- [TASK DETAILS]: When you reach the records, transcribe each one exactly.

::::

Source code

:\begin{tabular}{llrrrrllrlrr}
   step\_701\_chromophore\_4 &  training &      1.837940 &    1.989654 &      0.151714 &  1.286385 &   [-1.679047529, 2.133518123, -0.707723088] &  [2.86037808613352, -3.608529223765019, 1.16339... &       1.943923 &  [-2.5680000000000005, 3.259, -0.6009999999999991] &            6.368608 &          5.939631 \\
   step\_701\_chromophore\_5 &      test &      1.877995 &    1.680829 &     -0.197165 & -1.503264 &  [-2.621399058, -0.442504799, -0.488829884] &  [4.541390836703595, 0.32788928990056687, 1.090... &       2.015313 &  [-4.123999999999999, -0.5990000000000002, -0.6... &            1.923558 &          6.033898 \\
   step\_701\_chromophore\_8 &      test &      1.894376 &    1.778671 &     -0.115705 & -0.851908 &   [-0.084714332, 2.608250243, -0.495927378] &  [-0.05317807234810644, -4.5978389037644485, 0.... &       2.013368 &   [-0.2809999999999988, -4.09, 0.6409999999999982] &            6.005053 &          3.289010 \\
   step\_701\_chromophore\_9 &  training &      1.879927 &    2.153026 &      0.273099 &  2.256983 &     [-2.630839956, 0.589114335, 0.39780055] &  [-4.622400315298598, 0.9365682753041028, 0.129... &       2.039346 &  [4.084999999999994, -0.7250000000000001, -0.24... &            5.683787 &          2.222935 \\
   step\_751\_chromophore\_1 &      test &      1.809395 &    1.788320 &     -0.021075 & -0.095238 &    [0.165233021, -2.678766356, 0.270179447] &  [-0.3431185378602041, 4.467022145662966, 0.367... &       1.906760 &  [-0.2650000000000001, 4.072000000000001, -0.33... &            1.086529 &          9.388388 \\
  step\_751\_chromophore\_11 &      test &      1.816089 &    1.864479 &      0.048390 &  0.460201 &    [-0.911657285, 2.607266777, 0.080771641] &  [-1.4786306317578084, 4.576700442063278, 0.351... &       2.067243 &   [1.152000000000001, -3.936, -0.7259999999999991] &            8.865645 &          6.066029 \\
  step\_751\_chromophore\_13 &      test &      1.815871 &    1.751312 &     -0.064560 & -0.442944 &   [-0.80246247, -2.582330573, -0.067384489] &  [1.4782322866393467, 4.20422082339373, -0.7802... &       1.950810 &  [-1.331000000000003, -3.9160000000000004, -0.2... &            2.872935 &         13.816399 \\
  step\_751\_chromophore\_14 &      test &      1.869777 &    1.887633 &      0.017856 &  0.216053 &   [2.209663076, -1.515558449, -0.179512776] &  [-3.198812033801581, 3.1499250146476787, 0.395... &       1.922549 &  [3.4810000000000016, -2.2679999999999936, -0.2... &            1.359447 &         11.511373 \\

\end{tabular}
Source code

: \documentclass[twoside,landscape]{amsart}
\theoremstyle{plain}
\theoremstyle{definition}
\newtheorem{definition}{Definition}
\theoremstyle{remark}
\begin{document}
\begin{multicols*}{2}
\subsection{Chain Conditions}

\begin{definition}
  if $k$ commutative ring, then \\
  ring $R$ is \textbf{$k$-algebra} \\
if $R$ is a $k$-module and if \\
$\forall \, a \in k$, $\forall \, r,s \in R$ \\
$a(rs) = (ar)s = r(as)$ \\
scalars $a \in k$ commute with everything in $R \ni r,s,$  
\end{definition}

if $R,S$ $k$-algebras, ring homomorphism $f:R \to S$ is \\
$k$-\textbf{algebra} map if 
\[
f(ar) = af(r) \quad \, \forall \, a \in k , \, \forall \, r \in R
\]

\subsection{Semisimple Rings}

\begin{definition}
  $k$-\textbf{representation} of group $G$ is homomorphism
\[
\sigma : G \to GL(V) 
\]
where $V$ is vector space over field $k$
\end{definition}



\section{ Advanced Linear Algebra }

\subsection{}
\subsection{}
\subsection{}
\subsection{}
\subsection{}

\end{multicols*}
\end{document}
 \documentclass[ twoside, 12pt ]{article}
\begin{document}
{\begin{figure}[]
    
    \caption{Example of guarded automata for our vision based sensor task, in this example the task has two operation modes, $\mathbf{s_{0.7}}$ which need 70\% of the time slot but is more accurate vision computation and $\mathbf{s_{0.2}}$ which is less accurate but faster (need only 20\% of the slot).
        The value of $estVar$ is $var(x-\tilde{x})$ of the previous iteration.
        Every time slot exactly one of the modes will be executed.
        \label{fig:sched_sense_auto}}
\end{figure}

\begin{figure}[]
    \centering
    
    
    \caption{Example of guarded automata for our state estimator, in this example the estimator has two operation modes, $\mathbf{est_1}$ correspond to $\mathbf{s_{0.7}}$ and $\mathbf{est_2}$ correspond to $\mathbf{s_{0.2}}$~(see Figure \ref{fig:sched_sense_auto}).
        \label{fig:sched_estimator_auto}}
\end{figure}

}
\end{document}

::::

- [RESPONSE TO THE EXERCISE]:
Source code

:\begin{tabular}{llrrrrllrlrr}
   step\_701\_chromophore\_4 &  training &      1.837940 &    1.989654 &      0.151714 &  1.286385 &   [-1.679047529, 2.133518123, -0.707723088] &  [2.86037808613352, -3.608529223765019, 1.16339... &       1.943923 &  [-2.5680000000000005, 3.259, -0.6009999999999991] &            6.368608 &          5.939631 \\
   step\_701\_chromophore\_5 &      test &      1.877995 &    1.680829 &     -0.197165 & -1.503264 &  [-2.621399058, -0.442504799, -0.488829884] &  [4.541390836703595, 0.32788928990056687, 1.090... &       2.015313 &  [-4.123999999999999, -0.5990000000000002, -0.6... &            1.923558 &          6.033898 \\
   step\_701\_chromophore\_8 &      test &      1.894376 &    1.778671 &     -0.115705 & -0.851908 &   [-0.084714332, 2.608250243, -0.495927378] &  [-0.05317807234810644, -4.5978389037644485, 0.... &       2.013368 &   [-0.2809999999999988, -4.09, 0.6409999999999982] &            6.005053 &          3.289010 \\
   step\_701\_chromophore\_9 &  training &      1.879927 &    2.153026 &      0.273099 &  2.256983 &     [-2.630839956, 0.589114335, 0.39780055] &  [-4.622400315298598, 0.9365682753041028, 0.129... &       2.039346 &  [4.084999999999994, -0.7250000000000001, -0.24... &            5.683787 &          2.222935 \\
   step\_751\_chromophore\_1 &      test &      1.809395 &    1.788320 &     -0.021075 & -0.095238 &    [0.165233021, -2.678766356, 0.270179447] &  [-0.3431185378602041, 4.467022145662966, 0.367... &       1.906760 &  [-0.2650000000000001, 4.072000000000001, -0.33... &            1.086529 &          9.388388 \\
  step\_751\_chromophore\_11 &      test &      1.816089 &    1.864479 &      0.048390 &  0.460201 &    [-0.911657285, 2.607266777, 0.080771641] &  [-1.4786306317578084, 4.576700442063278, 0.351... &       2.067243 &   [1.152000000000001, -3.936, -0.7259999999999991] &            8.865645 &          6.066029 \\
  step\_751\_chromophore\_13 &      test &      1.815871 &    1.751312 &     -0.064560 & -0.442944 &   [-0.80246247, -2.582330573, -0.067384489] &  [1.4782322866393467, 4.20422082339373, -0.7802... &       1.950810 &  [-1.331000000000003, -3.9160000000000004, -0.2... &            2.872935 &         13.816399 \\
  step\_751\_chromophore\_14 &      test &      1.869777 &    1.887633 &      0.017856 &  0.216053 &   [2.209663076, -1.515558449, -0.179512776] &  [-3.198812033801581, 3.1499250146476787, 0.395... &       1.922549 &  [3.4810000000000016, -2.2679999999999936, -0.2... &            1.359447 &         11.511373 \\

\end{tabular}
Source code

: \documentclass[twoside,landscape]{amsart}
\theoremstyle{plain}
\theoremstyle{definition}
\newtheorem{definition}{Definition}
\theoremstyle{remark}
\begin{document}
\begin{multicols*}{2}
\subsection{Chain Conditions}

\begin{definition}
  if $k$ commutative ring, then \\
  ring $R$ is \textbf{$k$-algebra} \\
if $R$ is a $k$-module and if \\
$\forall \, a \in k$, $\forall \, r,s \in R$ \\
$a(rs) = (ar)s = r(as)$ \\
scalars $a \in k$ commute with everything in $R \ni r,s,$  
\end{definition}

if $R,S$ $k$-algebras, ring homomorphism $f:R \to S$ is \\
$k$-\textbf{algebra} map if 
\[
f(ar) = af(r) \quad \, \forall \, a \in k , \, \forall \, r \in R
\]

\subsection{Semisimple Rings}

\begin{definition}
  $k$-\textbf{representation} of group $G$ is homomorphism
\[
\sigma : G \to GL(V) 
\]
where $V$ is vector space over field $k$
\end{definition}



\section{ Advanced Linear Algebra }

\subsection{}
\subsection{}
\subsection{}
\subsection{}
\subsection{}

\end{multicols*}
\end{document}
 \documentclass[ twoside, 12pt ]{article}
\begin{document}
{\begin{figure}[]
    
    \caption{Example of guarded automata for our vision based sensor task, in this example the task has two operation modes, $\mathbf{s_{0.7}}$ which need 70\% of the time slot but is more accurate vision computation and $\mathbf{s_{0.2}}$ which is less accurate but faster (need only 20\% of the slot).
        The value of $estVar$ is $var(x-\tilde{x})$ of the previous iteration.
        Every time slot exactly one of the modes will be executed.
        \label{fig:sched_sense_auto}}
\end{figure}

\begin{figure}[]
    \centering
    
    
    \caption{Example of guarded automata for our state estimator, in this example the estimator has two operation modes, $\mathbf{est_1}$ correspond to $\mathbf{s_{0.7}}$ and $\mathbf{est_2}$ correspond to $\mathbf{s_{0.2}}$~(see Figure \ref{fig:sched_sense_auto}).
        \label{fig:sched_estimator_auto}}
\end{figure}

}
\end{document}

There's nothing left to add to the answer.